Static is deliberately minimal: it serves existing files and nothing else. No
directory index, no SPA fallback, no Cache-Control, no pre-compressed
variants, no directory listing. Reach for the static middleware when you need
any of those.
The static middleware
For richer static serving, use middleware/static. Unlike Static (a single
route), the middleware runs in the chain: it serves a matching file or calls
c.Next() to fall through to your routes when nothing matches. It handles
GET and HEAD; all other methods fall through.
import (
"time"
"github.com/goceleris/celeris"
"github.com/goceleris/celeris/middleware/static"
)
s := celeris.New(celeris.Config{Addr: ":8080"})
s.Use(static.New(static.Config{
Root: "./public",
Prefix: "/",
MaxAge: 24 * time.Hour,
}))
Serving an embedded filesystem instead of the OS filesystem:
//go:embed dist/*
var dist embed.FS
s.Use(static.New(static.Config{
FS: dist,
Prefix: "/",
}))
static.Config reference
| Field | Type | Default | Description |
|---|---|---|---|
Root | string | — | Directory on the OS filesystem to serve from. Mutually exclusive with FS. One of Root/FS is required — the middleware panics at construction if neither is set. |
FS | fs.FS | — | Filesystem to serve from (e.g. embed.FS). If both Root and FS are set, FS takes precedence. |
Prefix | string | "/" | URL prefix stripped before file lookup. Prefix: "/static" serves /static/app.css from app.css. Matched at segment boundaries — /static does not match /static-docs.

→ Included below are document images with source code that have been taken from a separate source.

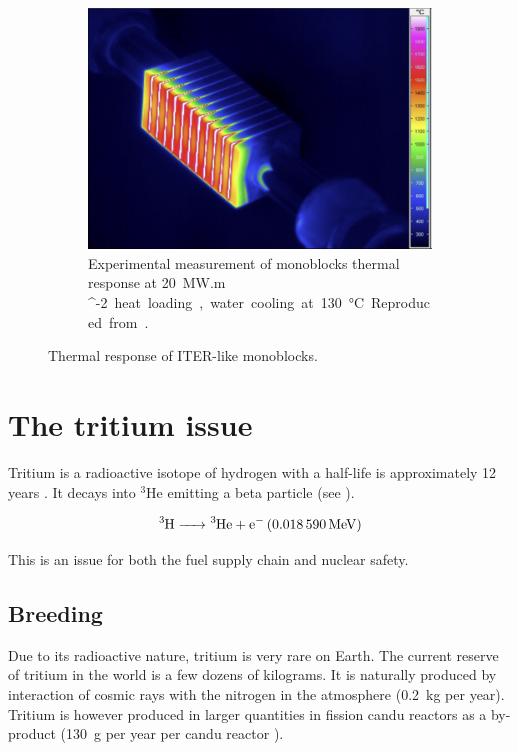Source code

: \begin{figure} [h]
\begin{subfigure}[t]{0.45\linewidth}
            \includegraphics[width=\linewidth]{Figures/Chapter1/monoblock_experimental_temperature_field.png}
            \caption{Experimental measurement of monoblocks thermal response at \SI{20}{MW.m ^{-2}} heat loading, water cooling at \SI{130}{\celsius}. Reproduced from \cite{visca_manufacturing_2018}.}
    \end{subfigure}
    \caption{Thermal response of ITER-like monoblocks.}
\end{figure}

\section{The tritium issue} 

Tritium is a radioactive \gls{isotope} of hydrogen with a half-life is approximately 12 years .
It decays into $^3$He emitting a beta particle (see ).

\begin{equation}
    \ce{^3H -> ^3He + e^- (\SI{0.018590}{MeV})}
    \labeq{tritium decay}
\end{equation}

This is an issue for both the fuel supply chain and nuclear safety.

\subsection{Breeding}
Due to its radioactive nature, tritium is very rare on Earth.
The current reserve of tritium in the world is a few dozens of kilograms.
It is naturally produced by interaction of cosmic rays with the nitrogen in the atmosphere (\SI{0.2}{kg} per year).
Tritium is however produced in larger quantities in fission \gls{candu} reactors as a by-product (\SI{130}{g} per year per \gls{candu} reactor ).

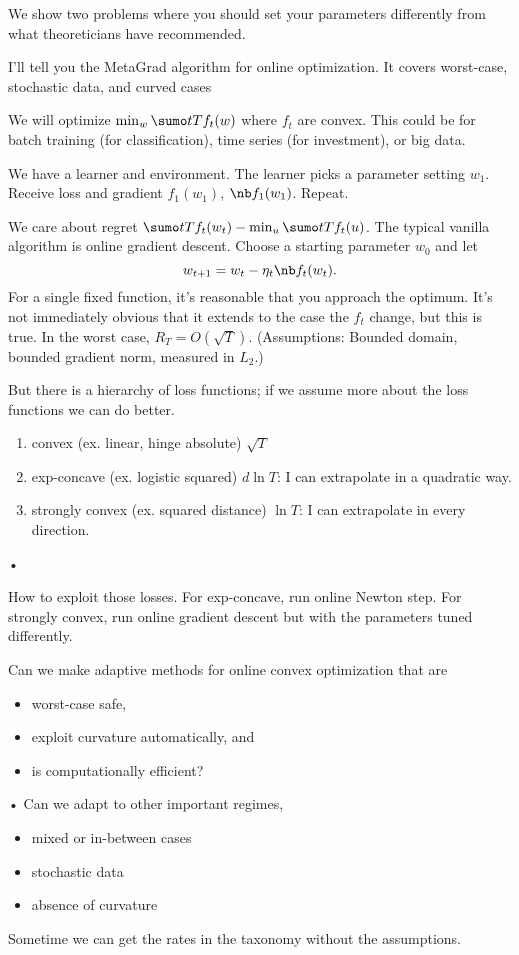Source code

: We show two problems where you should set your parameters differently from what theoreticians have recommended.


I'll tell you the MetaGrad algorithm for online optimization. It covers worst-case, stochastic data, and curved cases


We will optimize $\min_w \sumo tT f_t(w)$ where $f_t$ are convex. This could be for batch training (for classification), time series (for investment), or big data.

We have a learner and environment. The learner picks a parameter setting $w_1$. %
Receive loss and gradient $f_1(w_1)$, $\nb f_1(w_1)$. Repeat.

We care about regret $\sumo tT f_t(w_t) - \min_u \sumo tT f_t(u)$. %
The typical vanilla algorithm is online gradient descent. Choose a starting parameter $w_0$ and let
$$
w_{t+1} = w_t - \eta_t \nb f_t(w_t).
$$
For a single fixed function, it's reasonable that you approach the optimum. It's not immediately obvious that it extends to the case the $f_t$ change, but this is true. In the worst case, $R_T=O(\sqrt T)$. (Assumptions: Bounded domain, bounded gradient norm, measured in $L_2$.)

But there is a hierarchy of loss functions; if we assume more about the loss functions we can do better. 
\begin{enumerate}
\item
convex (ex. linear, hinge absolute) $\sqrt T$
\item
exp-concave (ex. logistic squared) $d\ln T$: I can extrapolate in a quadratic way.
\item
strongly convex (ex. squared distance) $\ln T$: I can extrapolate in every direction.
\end{enumerate}•

How to exploit those losses. For exp-concave, run online Newton step. For strongly convex, run online gradient descent but with the parameters tuned differently.

Can we make adaptive methods for online convex optimization that are 
\begin{itemize}
\item
worst-case safe, 
\item 
exploit curvature automatically, and 
\item 
is computationally efficient? 
\end{itemize}•
Can we adapt to other important regimes,
\begin{itemize}
\item
mixed or in-between cases
\item
stochastic data
\item
absence of curvature
\end{itemize}
Sometime we can get the rates in the taxonomy without the assumptions.

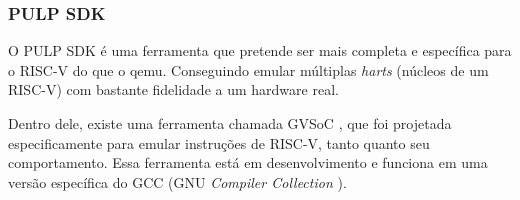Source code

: \subsubsection{PULP SDK}

O PULP SDK \cite{PulpSDKRepositorio} é uma ferramenta que pretende ser mais completa e específica para o RISC-V do que o qemu. 
Conseguindo emular múltiplas \textit{harts} (núcleos de um RISC-V) com bastante fidelidade a um hardware real.

Dentro dele, existe uma ferramenta chamada GVSoC \cite{9643828}, que foi projetada especificamente para emular 
instruções de RISC-V, tanto quanto seu comportamento. Essa ferramenta está em desenvolvimento e funciona em uma versão específica do 
GCC (GNU \textit{Compiler Collection} \cite{GCC}).
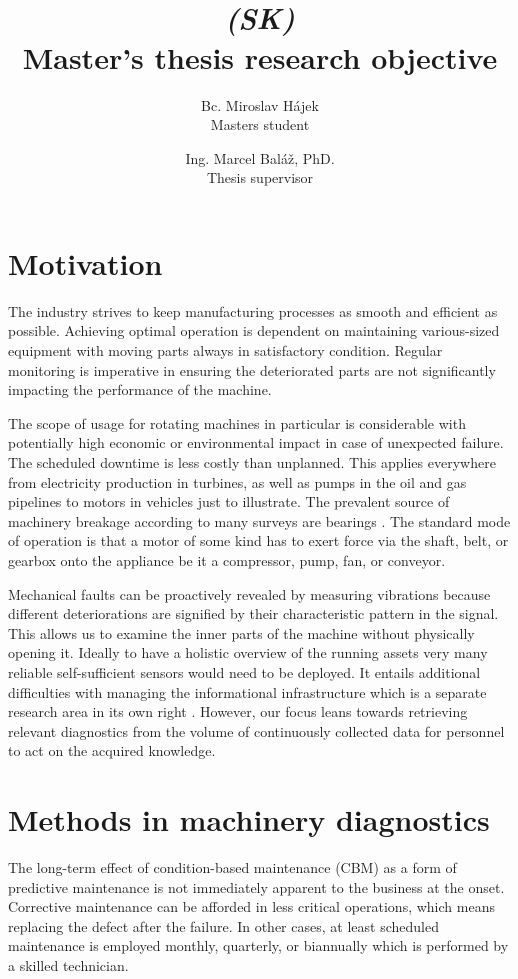 \documentclass[11pt, a4paper, english]{article}
\title{
	\textbf{\TitleEN} \\ \vspace{0.2em} 
	\large \emph{\Title\;(SK)} \\ 
	\vspace{0.7em} \large Master's thesis research objective
}
\author{Bc. Miroslav Hájek \\ \small{Masters student} \and Ing. Marcel Baláž, PhD. \\ \small{Thesis supervisor}}
\date{}
\begin{document}

\begin{refsection}
\maketitle
{}

\section{Motivation} 
The industry strives to keep manufacturing processes as smooth and efficient as possible. Achieving optimal operation is dependent on maintaining various-sized equipment with moving parts always in satisfactory condition. Regular monitoring is imperative in ensuring the deteriorated parts are not significantly impacting the performance of the machine.

The scope of usage for rotating machines in particular is considerable with potentially high economic or environmental impact in case of unexpected failure. The scheduled downtime is less costly than unplanned. This applies everywhere from electricity production in turbines, as well as pumps in the oil and gas pipelines to motors in vehicles just to illustrate. The prevalent source of machinery breakage according to many surveys are bearings \cite{goel_methodology_2022}.  The standard mode of operation is that a motor of some kind has to exert force via the shaft, belt, or gearbox onto the appliance be it a compressor, pump, fan, or conveyor.
 
Mechanical faults can be proactively revealed by measuring vibrations because different deteriorations are signified by their characteristic pattern in the signal. This allows us to examine the inner parts of the machine without physically opening it. Ideally to have a holistic overview of the running assets very many reliable self-sufficient sensors would need to be deployed. It entails additional difficulties with managing the informational infrastructure which is a separate research area in its own right \cite{wang_toward_2019}. However, our focus leans towards retrieving relevant diagnostics from the volume of continuously collected data for personnel to act on the acquired knowledge.

\section{Methods in machinery diagnostics}
The long-term effect of condition-based maintenance (CBM) as a form of predictive maintenance is not immediately apparent to the business at the onset. Corrective maintenance can be afforded in less critical operations, which means replacing the defect after the failure. In other cases, at least scheduled maintenance is employed monthly, quarterly, or biannually which is performed by a skilled technician. 


\end{refsection}
\end{document}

Must start with /. |
Index | string | "index.html" | File served when the request resolves to a directory. |
Browse | bool | false | Render an HTML directory listing when a directory has no index file. |
SPA | bool | false | Single-page-app mode: requests for non-existent files serve Index instead of falling through. |
MaxAge | time.Duration | 0 | Sets Cache-Control: public, max-age=N. Zero means no Cache-Control header. |
Compress | bool | false | Serve pre-compressed .br/.gz siblings when the client’s Accept-Encoding allows. Brotli is preferred over gzip. Works with both Root and FS. |
Skip | func(c *celeris.Context) bool | nil | Skip the middleware for requests where this returns true. |
SkipPaths | []string | nil | Skip the middleware for these exact request paths. |
Caching and conditional requests
The middleware sets Last-Modified and a weak ETag (derived from mtime and
size) on every file response, and honours If-None-Match / If-Modified-Since,
returning 304 Not Modified when the client’s copy is fresh. Set MaxAge
to add Cache-Control: public, max-age=N. See Configuration
and the etag middleware in Middleware for related options.
Single-page apps
// dist/ contains index.html plus hashed JS/CSS bundles.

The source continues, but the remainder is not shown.